Michael had come across some technology being developed in the Los Alamos National Laboratory with SQUIDs (not the cephalopod variety but superconducting quantum interference devices) which allowed MRI scanning at very low magnetic fields, but this was too early on in development for it to be something the Foundation might use in the near future. A more positive approach seemed to be enhanced electroencephalography, similar to that used on Emma’s mother, but designed to be more portable and with resolution sufficient to allow the sort of patient-specific mapping of activation that they’d need in a clinical setting. Jim contacted a manufacturer in the USA who agreed to send him a prototype of what they were describing as a ‘neuroheadset’ for evaluation.
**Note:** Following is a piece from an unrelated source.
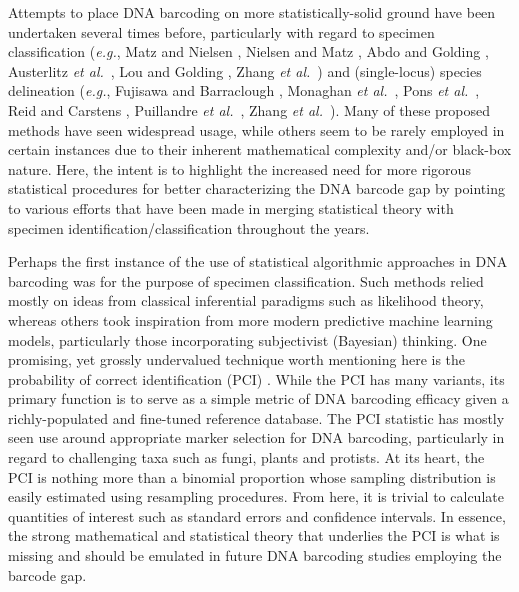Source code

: Attempts to place DNA barcoding on more statistically-solid ground have been \\ undertaken several times before, particularly with regard to specimen classification (\textit{e.g.}, Matz and Nielsen \cite{matz2005likelihood}, Nielsen and Matz \cite{nielsen2006statistical}, Abdo and Golding \cite{abdo2007step}, Austerlitz \textit{et al.}~\cite{austerlitz2009dna}, Lou and Golding \cite{lou2010assigning}, Zhang \textit{et al.}~\cite{zhang2012fuzzy}) and (single-locus) species delineation (\textit{e.g.}, Fujisawa and Barraclough \cite{fujisawa2013delimiting}, Monaghan \textit{et al.}~\cite{monaghan2009accelerated}, Pons \textit{et al.}~\cite{pons2006sequence}, Reid and Carstens \cite{reid2012phylogenetic}, Puillandre \textit{et al.}~\cite{puillandre2011abgd}, Zhang \textit{et al.}~\cite{zhang2013general}). Many of these proposed methods have seen widespread usage, while others seem to be rarely employed in certain instances due to their inherent mathematical complexity and/or black-box nature. Here, the intent is to highlight the increased need for more rigorous statistical procedures for better characterizing the DNA barcode gap by pointing to various efforts that have been made in merging statistical theory with specimen identification/classification throughout the years.

 

Perhaps the first instance of the use of statistical algorithmic approaches in DNA \\ barcoding was for the purpose of specimen classification. Such methods relied mostly on ideas from classical inferential paradigms such as likelihood theory, whereas others took inspiration from more modern predictive machine learning models, particularly those incorporating subjectivist (Bayesian) thinking. One promising, yet grossly undervalued technique worth mentioning here is the probability of correct identification (PCI) \cite{martin2020figures, spouge2012practical}. While the PCI has many variants, its primary function is to serve as a simple metric of DNA barcoding efficacy given a richly-populated and fine-tuned reference database. The PCI statistic has mostly seen use around appropriate marker selection for DNA barcoding, particularly in regard to challenging taxa such as fungi, plants and protists. At its heart, the PCI is nothing more than a binomial proportion whose sampling distribution is easily estimated using resampling procedures. From here, it is trivial to calculate quantities of interest such as standard errors and confidence intervals. In essence, the strong mathematical and statistical theory that underlies the PCI is what is missing and should be emulated in future DNA barcoding studies employing the barcode gap.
Recruitment of would-be therapists was the next issue. Jim recalled some research carried out in Australia looking at the qualities in psychologists that determine whether patients being treated for a problem like depression get better or not. Rather surprisingly, nothing obvious emerged from the research data and the paper’s somewhat ironic conclusion was that patients may improve simply because of the therapeutic relationship rather than the therapy itself. So adverts were put to recruit therapists from the surfeit of cognitive-behavioural therapists being trained for various NHS programmes. It was also quite difficult to tell the applicants exactly what sort of therapy they’d be doing, so they’d used some vague description of augmented empathic therapy which wasn’t too far from the truth. And in order to ensure that the right therapists were selected, Emma used her ability on interview panels to select those who seemed to have the best empathic skills.